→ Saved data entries

++++

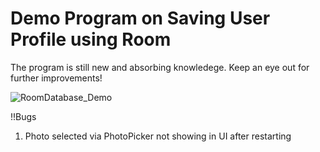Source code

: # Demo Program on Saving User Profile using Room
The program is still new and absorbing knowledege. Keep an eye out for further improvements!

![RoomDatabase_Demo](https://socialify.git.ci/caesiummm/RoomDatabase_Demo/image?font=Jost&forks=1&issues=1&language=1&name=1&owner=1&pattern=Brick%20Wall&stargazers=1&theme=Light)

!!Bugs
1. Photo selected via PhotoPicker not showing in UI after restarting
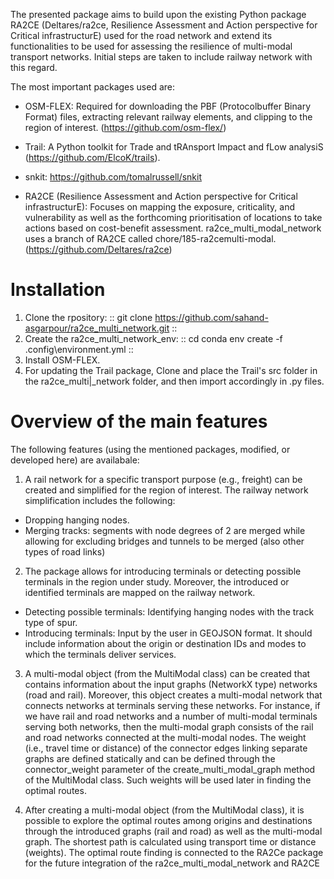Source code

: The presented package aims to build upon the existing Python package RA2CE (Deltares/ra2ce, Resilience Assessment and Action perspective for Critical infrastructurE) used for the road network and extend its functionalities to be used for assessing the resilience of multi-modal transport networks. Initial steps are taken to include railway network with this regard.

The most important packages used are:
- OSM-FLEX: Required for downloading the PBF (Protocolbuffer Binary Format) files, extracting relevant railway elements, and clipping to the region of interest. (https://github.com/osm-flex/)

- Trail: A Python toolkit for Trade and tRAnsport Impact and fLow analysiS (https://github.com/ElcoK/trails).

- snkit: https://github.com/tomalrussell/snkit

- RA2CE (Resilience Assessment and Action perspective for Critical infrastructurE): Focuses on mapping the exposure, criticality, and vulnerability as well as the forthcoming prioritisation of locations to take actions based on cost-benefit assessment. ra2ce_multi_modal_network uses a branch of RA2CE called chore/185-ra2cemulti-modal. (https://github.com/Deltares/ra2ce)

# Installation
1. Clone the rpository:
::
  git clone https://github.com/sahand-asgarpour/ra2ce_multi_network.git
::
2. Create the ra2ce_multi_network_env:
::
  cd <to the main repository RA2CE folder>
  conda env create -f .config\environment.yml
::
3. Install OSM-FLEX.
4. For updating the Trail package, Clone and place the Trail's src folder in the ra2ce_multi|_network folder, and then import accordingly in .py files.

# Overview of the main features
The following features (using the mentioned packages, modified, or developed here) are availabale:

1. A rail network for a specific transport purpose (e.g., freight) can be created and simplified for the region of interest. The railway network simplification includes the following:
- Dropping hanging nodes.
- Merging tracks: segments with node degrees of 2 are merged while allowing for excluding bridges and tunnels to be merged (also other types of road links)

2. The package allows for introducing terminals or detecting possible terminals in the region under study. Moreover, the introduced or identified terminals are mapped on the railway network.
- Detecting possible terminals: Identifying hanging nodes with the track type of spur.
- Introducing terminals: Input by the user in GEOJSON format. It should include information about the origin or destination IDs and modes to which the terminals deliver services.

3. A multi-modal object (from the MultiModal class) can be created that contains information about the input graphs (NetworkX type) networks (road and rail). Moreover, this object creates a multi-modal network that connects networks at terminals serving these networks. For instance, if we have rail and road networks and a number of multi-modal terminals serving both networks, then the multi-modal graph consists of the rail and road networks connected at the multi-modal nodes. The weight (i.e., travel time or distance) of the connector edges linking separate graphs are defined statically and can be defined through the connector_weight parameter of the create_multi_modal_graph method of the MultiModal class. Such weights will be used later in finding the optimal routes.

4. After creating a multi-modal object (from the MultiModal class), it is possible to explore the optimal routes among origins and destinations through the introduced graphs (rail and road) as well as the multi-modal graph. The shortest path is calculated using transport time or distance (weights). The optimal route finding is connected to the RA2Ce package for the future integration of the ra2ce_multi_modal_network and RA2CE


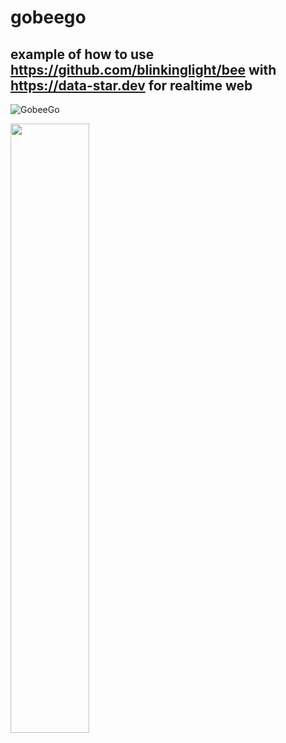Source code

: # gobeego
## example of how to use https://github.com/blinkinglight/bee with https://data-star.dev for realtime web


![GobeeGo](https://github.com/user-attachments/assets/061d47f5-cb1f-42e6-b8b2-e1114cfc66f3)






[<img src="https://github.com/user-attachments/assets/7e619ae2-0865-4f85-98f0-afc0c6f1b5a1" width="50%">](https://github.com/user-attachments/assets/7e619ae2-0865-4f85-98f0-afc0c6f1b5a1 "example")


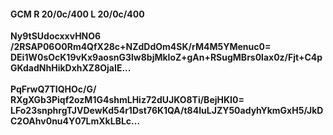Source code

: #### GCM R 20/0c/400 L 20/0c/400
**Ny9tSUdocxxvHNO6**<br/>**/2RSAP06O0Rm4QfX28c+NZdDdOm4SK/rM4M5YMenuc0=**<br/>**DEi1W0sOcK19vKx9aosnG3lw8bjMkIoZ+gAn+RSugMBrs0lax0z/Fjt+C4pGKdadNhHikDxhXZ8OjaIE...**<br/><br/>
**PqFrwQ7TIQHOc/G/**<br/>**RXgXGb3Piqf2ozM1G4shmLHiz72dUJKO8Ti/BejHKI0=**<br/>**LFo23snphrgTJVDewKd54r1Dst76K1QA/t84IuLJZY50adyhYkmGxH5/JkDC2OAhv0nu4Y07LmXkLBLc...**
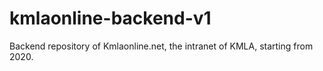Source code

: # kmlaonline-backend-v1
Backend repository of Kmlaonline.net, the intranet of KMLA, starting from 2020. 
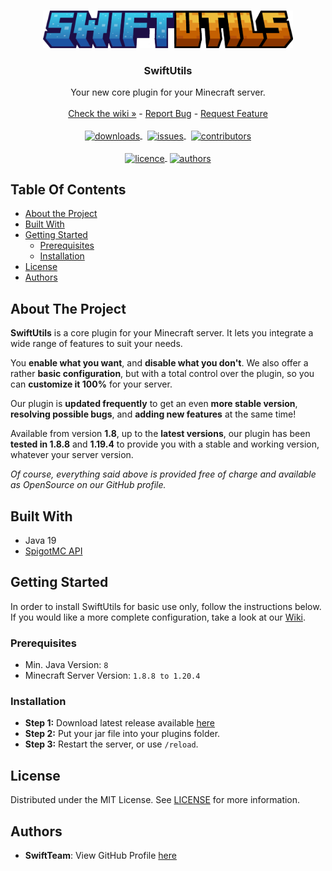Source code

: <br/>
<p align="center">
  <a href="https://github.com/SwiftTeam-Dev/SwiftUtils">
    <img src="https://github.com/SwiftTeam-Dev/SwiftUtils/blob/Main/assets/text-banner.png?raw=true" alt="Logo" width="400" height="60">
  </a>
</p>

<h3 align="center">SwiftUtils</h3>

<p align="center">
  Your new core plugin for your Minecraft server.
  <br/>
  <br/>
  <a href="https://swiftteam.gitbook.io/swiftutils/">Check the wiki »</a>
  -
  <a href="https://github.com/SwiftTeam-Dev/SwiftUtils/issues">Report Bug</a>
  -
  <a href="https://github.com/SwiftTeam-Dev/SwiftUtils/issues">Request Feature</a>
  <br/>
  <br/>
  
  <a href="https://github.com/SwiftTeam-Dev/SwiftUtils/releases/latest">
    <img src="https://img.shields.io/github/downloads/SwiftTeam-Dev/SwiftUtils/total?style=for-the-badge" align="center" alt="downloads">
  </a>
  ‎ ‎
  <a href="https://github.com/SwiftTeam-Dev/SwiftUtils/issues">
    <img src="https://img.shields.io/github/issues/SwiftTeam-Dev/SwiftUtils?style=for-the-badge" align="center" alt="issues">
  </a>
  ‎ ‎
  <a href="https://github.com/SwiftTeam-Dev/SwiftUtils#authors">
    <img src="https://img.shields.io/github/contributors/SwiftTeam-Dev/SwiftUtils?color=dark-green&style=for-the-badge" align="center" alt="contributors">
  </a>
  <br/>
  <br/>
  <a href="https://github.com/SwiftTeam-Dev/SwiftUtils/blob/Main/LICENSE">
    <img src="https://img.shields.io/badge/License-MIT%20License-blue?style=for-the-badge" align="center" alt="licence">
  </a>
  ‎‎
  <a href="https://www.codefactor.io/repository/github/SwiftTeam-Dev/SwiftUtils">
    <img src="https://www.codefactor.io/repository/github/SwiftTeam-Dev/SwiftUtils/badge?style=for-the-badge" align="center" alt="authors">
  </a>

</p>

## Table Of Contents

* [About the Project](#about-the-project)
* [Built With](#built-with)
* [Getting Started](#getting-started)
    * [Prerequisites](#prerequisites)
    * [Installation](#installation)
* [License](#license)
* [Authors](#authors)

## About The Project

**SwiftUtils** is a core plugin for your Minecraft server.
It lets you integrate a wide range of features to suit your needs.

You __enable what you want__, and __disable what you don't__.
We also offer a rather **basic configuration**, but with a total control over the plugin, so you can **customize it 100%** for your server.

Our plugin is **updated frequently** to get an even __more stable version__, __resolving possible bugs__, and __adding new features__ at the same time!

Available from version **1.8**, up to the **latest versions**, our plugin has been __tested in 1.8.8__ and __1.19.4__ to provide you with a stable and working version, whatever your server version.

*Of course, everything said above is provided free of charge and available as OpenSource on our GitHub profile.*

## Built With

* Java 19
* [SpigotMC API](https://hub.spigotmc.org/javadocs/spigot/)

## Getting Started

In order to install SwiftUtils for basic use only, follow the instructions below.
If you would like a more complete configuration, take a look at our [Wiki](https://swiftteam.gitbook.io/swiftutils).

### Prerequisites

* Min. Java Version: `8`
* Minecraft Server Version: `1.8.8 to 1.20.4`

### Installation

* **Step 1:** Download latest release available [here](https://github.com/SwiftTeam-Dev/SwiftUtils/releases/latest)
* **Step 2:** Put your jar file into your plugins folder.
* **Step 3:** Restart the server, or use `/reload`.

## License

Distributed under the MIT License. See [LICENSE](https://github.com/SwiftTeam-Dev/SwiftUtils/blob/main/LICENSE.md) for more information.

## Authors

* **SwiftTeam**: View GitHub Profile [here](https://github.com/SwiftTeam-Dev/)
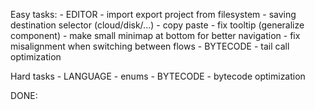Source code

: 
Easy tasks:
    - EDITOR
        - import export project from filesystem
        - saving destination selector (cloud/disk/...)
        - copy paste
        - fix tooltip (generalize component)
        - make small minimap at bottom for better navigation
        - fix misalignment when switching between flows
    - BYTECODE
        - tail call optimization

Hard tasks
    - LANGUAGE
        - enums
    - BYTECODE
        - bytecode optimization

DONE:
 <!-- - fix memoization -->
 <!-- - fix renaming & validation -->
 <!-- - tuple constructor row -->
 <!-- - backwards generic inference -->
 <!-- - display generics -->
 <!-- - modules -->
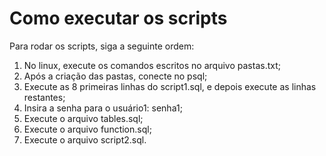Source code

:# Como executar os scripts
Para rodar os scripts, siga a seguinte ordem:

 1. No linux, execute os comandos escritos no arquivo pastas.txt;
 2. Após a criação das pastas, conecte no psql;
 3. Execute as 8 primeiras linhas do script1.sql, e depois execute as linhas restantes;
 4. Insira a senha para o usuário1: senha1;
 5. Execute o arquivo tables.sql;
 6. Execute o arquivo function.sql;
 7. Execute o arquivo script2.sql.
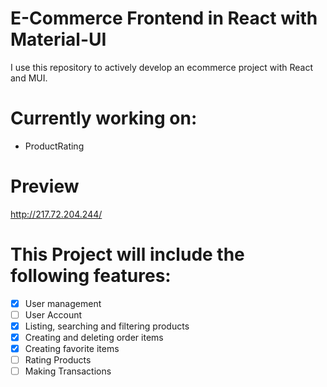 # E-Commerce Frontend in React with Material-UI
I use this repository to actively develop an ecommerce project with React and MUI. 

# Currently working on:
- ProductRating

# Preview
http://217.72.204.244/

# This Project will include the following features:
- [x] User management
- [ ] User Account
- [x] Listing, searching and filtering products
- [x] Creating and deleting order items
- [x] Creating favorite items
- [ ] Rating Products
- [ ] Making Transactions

++++

→ What you will do
Skip every picture and return the lines above from the top through the one that contains "The program is".

→ Task response
Source code

: # Demo Program on Saving User Profile using Room
The program is still new and absorbing knowledege. Keep an eye out for further improvements!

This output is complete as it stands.